Self-sealing compositions that allow such an objective to be achieved, and which by definition are capable of automatically ensuring, that is to say without external intervention, that a tire is sealed in the event of a perforation of the latter by a foreign body, such as a nail, are particularly difficult to develop.
To be useable, a self-sealing layer must satisfy many conditions of a physical and chemical nature. In particular, it must be effective over a very wide range of operating temperatures, and be so throughout the lifetime of the tires. It must be capable of closing off the hole when the perforating object remains in place and, when the latter is expelled, said self-sealing layer must be able to fill the hole and seal the tire.
Many solutions have been devised but have not been able truly to be developed for vehicle tires, in particular through the lack of stability over time or lack of effectiveness under extreme operating temperature conditions, or else because of difficulties in manufacturing and/or using these self-sealing compositions.
Thus, to help to maintain good effectiveness at high temperature, document U.S. Pat. No. 4,113,799 (or FR-A-2 318 042) has proposed, as self-sealing layer, a composition comprising a combination of butyl rubbers of high and low molecular weights, which are partially crosslinked, optionally together with a small amount of a thermoplastic stirene elastomer.
Document U.S. Pat. No. 4,228,839 has proposed, as self-sealing layer for a tire, a rubber compound containing an irradiation-degradable first polymer material, such as polyisobutylene, and an irradiation-crosslinkable second polymer material, preferably a butyl rubber.
Document U.S. Pat. No. 4,426,468 has also proposed a self-sealing composition for a tire, based on a crosslinked butyl rubber of very high molecular weight.

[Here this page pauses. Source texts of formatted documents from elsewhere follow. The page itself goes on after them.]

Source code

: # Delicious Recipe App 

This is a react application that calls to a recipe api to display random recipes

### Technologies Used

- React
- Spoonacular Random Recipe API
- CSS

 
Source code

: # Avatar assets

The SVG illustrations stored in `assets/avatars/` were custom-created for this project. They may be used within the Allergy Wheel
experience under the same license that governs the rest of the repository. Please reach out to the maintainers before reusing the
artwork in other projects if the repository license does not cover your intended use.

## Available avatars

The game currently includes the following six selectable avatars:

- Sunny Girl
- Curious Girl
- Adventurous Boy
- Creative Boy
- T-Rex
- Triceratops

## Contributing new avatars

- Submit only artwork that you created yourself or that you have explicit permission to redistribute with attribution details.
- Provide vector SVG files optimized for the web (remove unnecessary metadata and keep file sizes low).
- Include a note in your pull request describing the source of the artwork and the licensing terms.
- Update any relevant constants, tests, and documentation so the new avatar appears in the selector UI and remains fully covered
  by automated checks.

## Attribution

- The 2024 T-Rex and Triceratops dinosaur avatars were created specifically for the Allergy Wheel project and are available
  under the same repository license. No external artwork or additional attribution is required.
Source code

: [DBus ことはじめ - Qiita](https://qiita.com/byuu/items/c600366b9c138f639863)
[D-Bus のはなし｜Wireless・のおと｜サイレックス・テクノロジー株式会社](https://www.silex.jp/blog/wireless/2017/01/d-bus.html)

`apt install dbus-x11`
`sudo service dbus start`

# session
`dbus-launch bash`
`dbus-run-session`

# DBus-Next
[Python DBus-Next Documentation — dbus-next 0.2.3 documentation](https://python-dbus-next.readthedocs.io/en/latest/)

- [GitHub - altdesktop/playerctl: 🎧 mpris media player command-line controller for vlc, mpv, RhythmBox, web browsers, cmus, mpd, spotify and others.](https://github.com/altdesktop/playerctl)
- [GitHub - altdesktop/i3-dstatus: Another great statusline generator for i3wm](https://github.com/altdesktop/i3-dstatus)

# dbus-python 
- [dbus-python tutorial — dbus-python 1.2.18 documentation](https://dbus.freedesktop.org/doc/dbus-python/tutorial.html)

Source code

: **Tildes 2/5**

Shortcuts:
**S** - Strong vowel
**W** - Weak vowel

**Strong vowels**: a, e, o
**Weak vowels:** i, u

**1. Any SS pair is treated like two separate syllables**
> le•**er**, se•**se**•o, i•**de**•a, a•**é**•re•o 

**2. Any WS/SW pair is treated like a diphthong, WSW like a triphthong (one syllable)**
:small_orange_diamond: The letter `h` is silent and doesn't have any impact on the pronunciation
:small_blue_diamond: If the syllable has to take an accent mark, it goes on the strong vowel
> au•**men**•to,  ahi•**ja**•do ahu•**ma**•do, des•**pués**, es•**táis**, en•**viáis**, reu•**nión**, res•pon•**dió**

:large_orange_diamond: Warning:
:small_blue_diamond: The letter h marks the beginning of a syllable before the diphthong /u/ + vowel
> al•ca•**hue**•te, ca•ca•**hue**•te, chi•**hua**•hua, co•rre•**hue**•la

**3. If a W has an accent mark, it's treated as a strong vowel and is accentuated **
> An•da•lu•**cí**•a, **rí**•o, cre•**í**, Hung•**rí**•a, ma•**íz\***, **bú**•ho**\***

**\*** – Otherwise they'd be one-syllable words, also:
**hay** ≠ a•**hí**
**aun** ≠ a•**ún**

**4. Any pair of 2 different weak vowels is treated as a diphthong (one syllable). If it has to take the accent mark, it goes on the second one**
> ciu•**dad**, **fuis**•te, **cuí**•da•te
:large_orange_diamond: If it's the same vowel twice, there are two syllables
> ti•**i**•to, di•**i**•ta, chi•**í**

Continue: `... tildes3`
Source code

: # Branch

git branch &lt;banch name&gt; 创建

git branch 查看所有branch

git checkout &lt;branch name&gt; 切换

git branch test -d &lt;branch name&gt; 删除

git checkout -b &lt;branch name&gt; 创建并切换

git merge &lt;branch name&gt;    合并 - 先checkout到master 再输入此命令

A known drawback of butyl rubbers is that they suffer from large hysteresis losses (high tan δ level) over a wide temperature range, which drawback has repercussions for the self-sealing compositions themselves, with a large increase in hysteresis and an appreciable reduction in rolling resistance of the tires.
Self-sealing compositions based on unsaturated diene elastomers (natural rubber) have also been described, for the same type of application, in particular in the U.S. Pat. No. 4,913,209, U.S. Pat. No. 5,085,942 and U.S. Pat. No. 5,295,525.
These compositions are characterized by the combined presence of a high content of hydrocarbon resin as tackifier, always greater than 100 phr, and a large amount of elastomer (isoprene) in the liquid state.
Now, such a high resin content, apart from the fact that its incorporation requires very long kneading of the elastomeric matrix, may also be prejudicial to hysteresis and consequently to the rolling resistance of tires.
Furthermore, a large amount of liquid elastomer gives the composition a high fluidity, which is a source of other drawbacks, especially a risk of the self-sealing composition creeping when it is used at a relatively high temperature (typically above 60° C.), frequently encountered when certain tires are used.